Considering all the findings together of the recent studies relevant to community water fluoridation and cognitive factors shows the results are weak, conflicting, and contradictory. This is probably not surprising considering the nature of the data (the studies were basically exploratory using existing databases – not designed experiments). Although adjustments were made for other possibly important factors this does not mean those really important ones (like the relationship of ADHD prevalence to elevation) were included. All the statistically significant relationships found were very weak – explaining a small proportion of the variance in the cognitive measure.

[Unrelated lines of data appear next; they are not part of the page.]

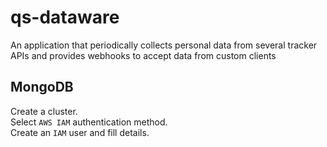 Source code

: # qs-dataware
An application that periodically collects personal data from several tracker APIs and provides webhooks to accept data from custom clients

## MongoDB

Create a cluster.  
Select `AWS IAM` authentication method.  
Create an `IAM` user and fill details.   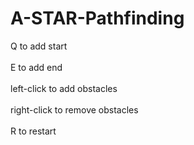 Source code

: # A-STAR-Pathfinding

Q to add start<br /><br />
E to add end<br /><br />
left-click to add obstacles<br /><br />
right-click to remove obstacles<br /><br />
R to restart<br /><br />

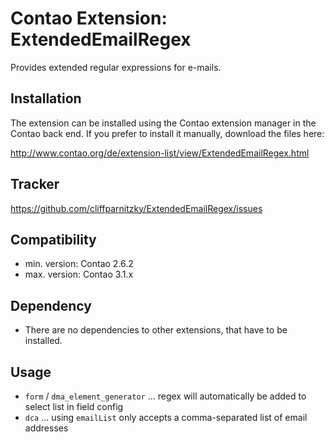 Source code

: Contao Extension: ExtendedEmailRegex
====================================

Provides extended regular expressions for e-mails.


Installation
------------

The extension can be installed using the Contao extension manager in the Contao
back end. If you prefer to install it manually, download the files here:

http://www.contao.org/de/extension-list/view/ExtendedEmailRegex.html


Tracker
-------

https://github.com/cliffparnitzky/ExtendedEmailRegex/issues


Compatibility
-------------

- min. version: Contao 2.6.2
- max. version: Contao 3.1.x


Dependency
----------

- There are no dependencies to other extensions, that have to be installed.


Usage
-----

- `form` / `dma_element_generator` ... regex will automatically be added to select list in field config
- `dca` ... using `emailList` only accepts a comma-separated list of email addresses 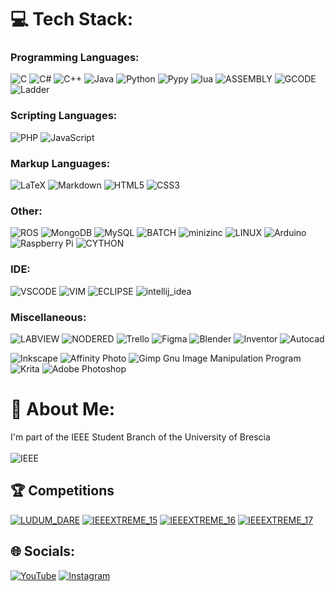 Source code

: # 💻 Tech Stack:
### Programming Languages:
![C](https://img.shields.io/badge/c-%2300599C.svg?style=for-the-badge&logo=c&logoColor=white)
![C#](https://img.shields.io/badge/c%23-%23239120.svg?style=for-the-badge&logo=c-sharp&logoColor=white)
![C++](https://img.shields.io/badge/c++-%2300599C.svg?style=for-the-badge&logo=c%2B%2B&logoColor=white)
![Java](https://img.shields.io/badge/java-orange?style=for-the-badge&logo=eclipseide&logoColor=white)
![Python](https://img.shields.io/badge/python-ffdd54?style=for-the-badge&logo=python&logoColor=3670A0)
![Pypy](https://img.shields.io/badge/-pypy-3775A9?style=for-the-badge&logo=pypy&logoColor=white)
![lua](https://img.shields.io/badge/-LUA-2C2D72?style=for-the-badge&logo=lua&logoColor=white)
![ASSEMBLY](https://img.shields.io/badge/-ASSEMBLY-yellow?style=for-the-badge)
![GCODE](https://img.shields.io/badge/-GCODE-ED1C24?style=for-the-badge&logo=notepadplusplus&logoColor=white)
![Ladder](https://img.shields.io/badge/-ladder-009999?style=for-the-badge&logo=siemens&logoColor=white)

### Scripting Languages:
![PHP](https://img.shields.io/badge/php-%23777BB4.svg?style=for-the-badge&logo=php&logoColor=white)
![JavaScript](https://img.shields.io/badge/javascript-%23323330.svg?style=for-the-badge&logo=javascript&logoColor=%23F7DF1E)

### Markup Languages:
![LaTeX](https://img.shields.io/badge/latex-%23008080.svg?style=for-the-badge&logo=latex&logoColor=white)
![Markdown](https://img.shields.io/badge/markdown-%23000000.svg?style=for-the-badge&logo=markdown&logoColor=white)
![HTML5](https://img.shields.io/badge/html5-%23E34F26.svg?style=for-the-badge&logo=html5&logoColor=white)
![CSS3](https://img.shields.io/badge/css3-%231572B6.svg?style=for-the-badge&logo=css3&logoColor=white)

### Other:
![ROS](https://img.shields.io/badge/ros-%230A0FF9.svg?style=for-the-badge&logo=ros&logoColor=white)
![MongoDB](https://img.shields.io/badge/MongoDB-%234ea94b.svg?style=for-the-badge&logo=mongodb&logoColor=white)
![MySQL](https://img.shields.io/badge/mysql-%2300f.svg?style=for-the-badge&logo=mysql&logoColor=white)
![BATCH](https://img.shields.io/badge/-BATCH-lightgrey?style=for-the-badge&logo=windows11)
![minizinc](https://img.shields.io/badge/-minizinc-138adf?style=for-the-badge)
![LINUX](https://img.shields.io/badge/Linux-FCC624?style=for-the-badge&logo=linux&logoColor=black)
![Arduino](https://img.shields.io/badge/-Arduino-00979D?style=for-the-badge&logo=Arduino&logoColor=white)
![Raspberry Pi](https://img.shields.io/badge/-RaspberryPi-C51A4A?style=for-the-badge&logo=Raspberry-Pi)
![CYTHON](https://img.shields.io/badge/-cython-5d5e60?style=for-the-badge&logo=cython)


### IDE:
![VSCODE](https://img.shields.io/badge/-VSCODE-blue?style=for-the-badge&logo=visualstudiocode)
![VIM](https://img.shields.io/badge/-VIM-019733?style=for-the-badge&logo=vim)
![ECLIPSE](https://img.shields.io/badge/-ECLIPSE-33275b?style=for-the-badge&logo=eclipse)
![intellij_idea](https://img.shields.io/badge/-intellij_idea-1781f4?style=for-the-badge&logo=intellijidea)


### Miscellaneous:
![LABVIEW](https://img.shields.io/badge/-LABVIEW-FFDB00?style=for-the-badge&logo=labview&logoColor=black)
![NODERED](https://img.shields.io/badge/-NODE_RED-8F0000?style=for-the-badge&logo=nodered&logoColor=white)
![Trello](https://img.shields.io/badge/Trello-%23026AA7.svg?style=for-the-badge&logo=Trello&logoColor=white) 
![Figma](https://img.shields.io/badge/figma-%23F24E1E.svg?style=for-the-badge&logo=figma&logoColor=white)
![Blender](https://img.shields.io/badge/-BLENDER-F5792A?style=for-the-badge&logo=blender&logoColor=black)
![Inventor](https://img.shields.io/badge/-INVENTOR-dcb20e?style=for-the-badge&logo=autodesk)
![Autocad](https://img.shields.io/badge/-AUTOCAD-d64233?style=for-the-badge&logo=autodesk)

![Inkscape](https://img.shields.io/badge/Inkscape-e0e0e0?style=for-the-badge&logo=inkscape&logoColor=080A13)
![Affinity Photo](https://img.shields.io/badge/-AFFINITYPHOTO-7E4DD2?style=for-the-badge&logo=affinityphoto&logoColor=white)
![Gimp Gnu Image Manipulation Program](https://img.shields.io/badge/Gimp-657D8B?style=for-the-badge&logo=gimp&logoColor=FFFFFF)
![Krita](https://img.shields.io/badge/Krita-203759?style=for-the-badge&logo=krita&logoColor=EEF37B)
![Adobe Photoshop](https://img.shields.io/badge/adobephotoshop-%2331A8FF.svg?style=for-the-badge&logo=adobephotoshop&logoColor=white)

# 💫 About Me:
I'm part of the IEEE Student Branch of the University of Brescia<br><br>
![IEEE](https://img.shields.io/badge/-IEEE_Student_Branch-00629B?style=for-the-badge&logo=ieee&logoColor=white)

## 🏆 Competitions

[![LUDUM_DARE](https://img.shields.io/badge/LUDUM_DARE_49-fd4a1d?style=for-the-badge&logo=LUDUM_DARE)](https://thevinter.itch.io/exit)
[![IEEEXTREME_15](https://img.shields.io/badge/IEEEXTREME_15-0850a2?style=for-the-badge&logo=IEEEXTREME)](https://ieeextreme.org/ieeextreme-15-0-ranking/)
[![IEEEXTREME_16](https://img.shields.io/badge/IEEEXTREME_16-0850a2?style=for-the-badge&logo=IEEEXTREME)](https://ieeextreme.org/ieeextreme-16-0-ranking/)
[![IEEEXTREME_17](https://img.shields.io/badge/IEEEXTREME_17-0850a2?style=for-the-badge&logo=IEEEXTREME)](https://ieeextreme.org/ieeextreme-17-0-ranking/)

## 🌐 Socials:
[![YouTube](https://img.shields.io/badge/YouTube-%23FF0000.svg?style=for-the-badge&logo=YouTube&logoColor=white)](https://www.youtube.com/channel/UCIpZnIGoAk-EYV0gijTqakA)
[![Instagram](https://img.shields.io/badge/Instagram-%23E4405F.svg?style=for-the-badge&logo=Instagram&logoColor=white)](https://instagram.com/tom357c) 

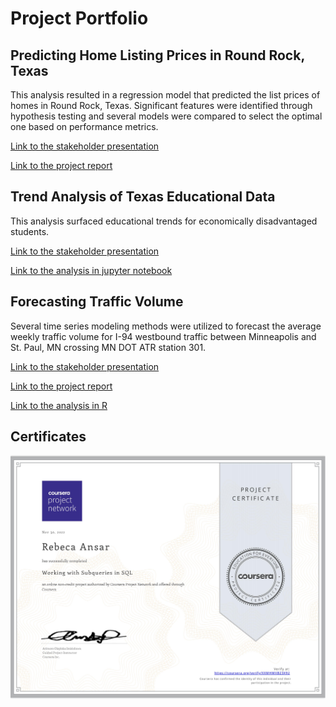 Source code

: # Project Portfolio

## Predicting Home Listing Prices in Round Rock, Texas
This analysis resulted in a regression model that predicted the list prices of homes in Round Rock, Texas. Significant features were identified through hypothesis testing and several models were compared to select the optimal one based on performance metrics. 

[Link to the stakeholder presentation](https://github.com/rebecaansar/project_portfolio/blob/main/predicting_home_list_prices/RRrealestateanalysispresentation.pdf)

[Link to the project report](https://github.com/rebecaansar/project_portfolio/blob/main/predicting_home_list_prices/rebecaansar_round_rock_real_estate_report_and_code.pdf)

## Trend Analysis of Texas Educational Data
This analysis surfaced educational trends for economically disadvantaged students.

[Link to the stakeholder presentation](https://github.com/rebecaansar/project_portfolio/blob/main/tx_educational_data_trend_analysis/stakeholder_presentation.pdf)

[Link to the analysis in jupyter notebook](https://github.com/rebecaansar/project_portfolio/blob/main/tx_educational_data_trend_analysis/eda_trend_analysis_of_texas_educational_data.pdf
)

## Forecasting Traffic Volume 
Several time series modeling methods were utilized to forecast the average weekly traffic volume for I-94 westbound traffic between Minneapolis and St. Paul, MN crossing MN DOT ATR station 301.

[Link to the stakeholder presentation](https://github.com/rebecaansar/project_portfolio/blob/main/forecasting_traffic_volume/forecasting_average_weekly_traffic_volume%20(2).pdf)

[Link to the project report](https://github.com/rebecaansar/project_portfolio/blob/main/forecasting_traffic_volume/rebecaansar_forecasting_traffic_volume_project_report.html)

[Link to the analysis in R](https://github.com/rebecaansar/project_portfolio/blob/main/forecasting_traffic_volume/forecasting_traffic_volume_code.Rmd
)

## Certificates
![alt text](https://github.com/rebecaansar/project_portfolio/blob/main/Copy%20of%20sql_subqueries_coursera_certificate.jpg)

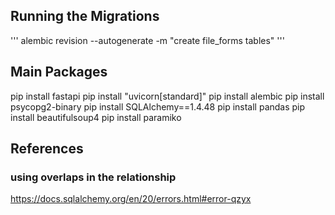 ## Running the Migrations

'''
alembic revision --autogenerate -m "create file_forms tables"
'''

## Main Packages

pip install fastapi
pip install "uvicorn[standard]"
pip install alembic
pip install psycopg2-binary
pip install SQLAlchemy==1.4.48
pip install pandas
pip install beautifulsoup4
pip install paramiko

## References

### using overlaps in the relationship

https://docs.sqlalchemy.org/en/20/errors.html#error-qzyx
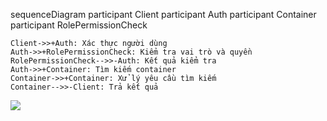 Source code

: sequenceDiagram
    participant Client
    participant Auth
    participant Container
    participant RolePermissionCheck

    Client->>+Auth: Xác thực người dùng
    Auth->>+RolePermissionCheck: Kiểm tra vai trò và quyền
    RolePermissionCheck-->>-Auth: Kết quả kiểm tra
    Auth->>+Container: Tìm kiếm container
    Container->>+Container: Xử lý yêu cầu tìm kiếm
    Container-->>-Client: Trả kết quả

[![](https://mermaid.ink/img/pako:eNptkc1KAzEUhV_lkq3tC2RRkLrrRtRFkWxCJnZCJ0mbuSmU0oX4HILiQhAFdecM0kXA98ibmHFsS3-yyd93zrnJXRBhM0koKeXUSyPkmeIjxzUzkMaEO1RCTbhB6BdKGjw8P_WYH6GtQa6MdIdXF7aQ59JpVZbKmn4uxZiZFmszur3eSeNKYRgeBWAe6w8BZvTzHut7BVn4MqOWb6iGPmJJYaBifacBHYcZV2kOnzALDzD181jf_iceUXaTY7fNH8RqhUkQqycYb-x2szcvpXAVXnXDVSsNYvcDNtSeZBjrNyjCN8zDiwcRq2cPuLXZFzeltZ-U0txfWdsSmSEdotNjuMpSRxeNmBHMpZaM0LTMuBszwswycdyjvZwbQSg6LzvETzKO6-4TesOLMp2mhl1bu94vfwFTC9WT?type=png)](https://mermaid.live/edit#pako:eNptkc1KAzEUhV_lkq3tC2RRkLrrRtRFkWxCJnZCJ0mbuSmU0oX4HILiQhAFdecM0kXA98ibmHFsS3-yyd93zrnJXRBhM0koKeXUSyPkmeIjxzUzkMaEO1RCTbhB6BdKGjw8P_WYH6GtQa6MdIdXF7aQ59JpVZbKmn4uxZiZFmszur3eSeNKYRgeBWAe6w8BZvTzHut7BVn4MqOWb6iGPmJJYaBifacBHYcZV2kOnzALDzD181jf_iceUXaTY7fNH8RqhUkQqycYb-x2szcvpXAVXnXDVSsNYvcDNtSeZBjrNyjCN8zDiwcRq2cPuLXZFzeltZ-U0txfWdsSmSEdotNjuMpSRxeNmBHMpZaM0LTMuBszwswycdyjvZwbQSg6LzvETzKO6-4TesOLMp2mhl1bu94vfwFTC9WT) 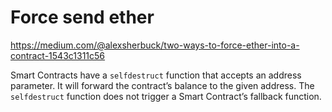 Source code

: # Force send ether

https://medium.com/@alexsherbuck/two-ways-to-force-ether-into-a-contract-1543c1311c56

Smart Contracts have a `selfdestruct` function that accepts an address parameter.
It will forward the contract’s balance to the given address.
The `selfdestruct` function does not trigger a Smart Contract’s fallback function.
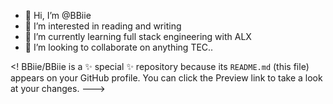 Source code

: - 👋 Hi, I’m @BBiie
- 👀 I’m interested in reading and writing
- 🌱 I’m currently learning full stack engineering with ALX
- 💞️ I’m looking to collaborate on anything TEC..

<!
BBiie/BBiie is a ✨ special ✨ repository because its `README.md` (this file) appears on your GitHub profile.
You can click the Preview link to take a look at your changes.
--->
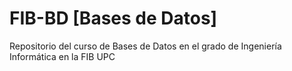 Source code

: # FIB-BD [Bases de Datos]
Repositorio del curso de Bases de Datos en el grado de Ingeniería Informática en la FIB UPC
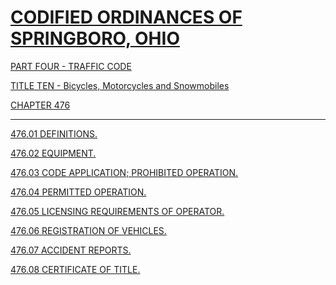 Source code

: [CODIFIED ORDINANCES OF SPRINGBORO, OHIO](index.html)
=====================================================

[PART FOUR - TRAFFIC CODE](1b19a412.html)

[TITLE TEN - Bicycles, Motorcycles and Snowmobiles](277aa412.html)

[CHAPTER 476](2839a412.html)

* * * * *

[476.01 DEFINITIONS.](2852a412.html)

[476.02 EQUIPMENT.](285da412.html)

[476.03 CODE APPLICATION; PROHIBITED OPERATION.](2869a412.html)

[476.04 PERMITTED OPERATION.](2876a412.html)

[476.05 LICENSING REQUIREMENTS OF OPERATOR.](287ea412.html)

[476.06 REGISTRATION OF VEHICLES.](2885a412.html)

[476.07 ACCIDENT REPORTS.](288aa412.html)

[476.08 CERTIFICATE OF TITLE.](2890a412.html)
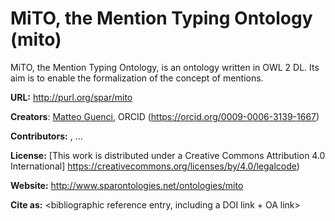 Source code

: # MiTO, the Mention Typing Ontology (mito)

MiTO, the Mention Typing Ontology, is an ontology written in OWL 2 DL. Its aim is to enable the formalization of the concept of mentions.  

**URL:** http://purl.org/spar/mito

**Creators**: [Matteo Guenci](https://github.com/matteo-guenci), ORCID (https://orcid.org/0009-0006-3139-1667)

**Contributors:** [<contributor full name>](<contributor URL - pref. ORCID>), ...

**License:** [This work is distributed under a Creative Commons Attribution 4.0 International] https://creativecommons.org/licenses/by/4.0/legalcode)

**Website:** http://www.sparontologies.net/ontologies/mito

**Cite as:** <bibliographic reference entry, including a DOI link + OA link>
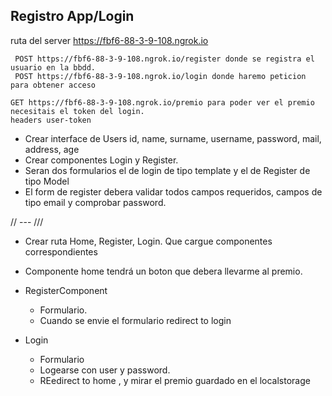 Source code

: ## Registro App/Login

  ruta del server  https://fbf6-88-3-9-108.ngrok.io

     POST https://fbf6-88-3-9-108.ngrok.io/register donde se registra el usuario en la bbdd.
     POST https://fbf6-88-3-9-108.ngrok.io/login donde haremo peticion para obtener acceso
      
    GET https://fbf6-88-3-9-108.ngrok.io/premio para poder ver el premio necesitais el token del login.
    headers user-token

  

 - Crear interface de Users
 id,  name, surname, username, password, mail, address, age 
 - Crear componentes Login y Register.
 - Seran dos formularios el de login de tipo template y el de Register de tipo Model
 - El form de register debera validar todos campos requeridos, campos de tipo email y comprobar password.


 // --- ///

 - Crear ruta Home, Register, Login. Que cargue componentes correspondientes
 - Componente home tendrá un boton que debera llevarme al premio.

 - RegisterComponent
    - Formulario.
    - Cuando se envie el formulario redirect to login

 - Login 
    - Formulario
    - Logearse con user y password.
    - REedirect to home , y mirar el premio guardado en el localstorage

This is the sort of picture one might expect from exploratory studies using a large number of cognitive factors and measure of fluoride exposure. While these results may be useful in suggesting possible hypotheses to check in future better-designed experiments they are not sufficiently coherent to inform social health policy.
These recent studies do not provide sufficient evidence for revision of community water fluoridation policies because of possible effects on cognitive abilities. Anti-fluoride activists have only been able to use these studies in their scaremongering propaganda by cherry-picking results and ignoring the weakness of the relationships they cite.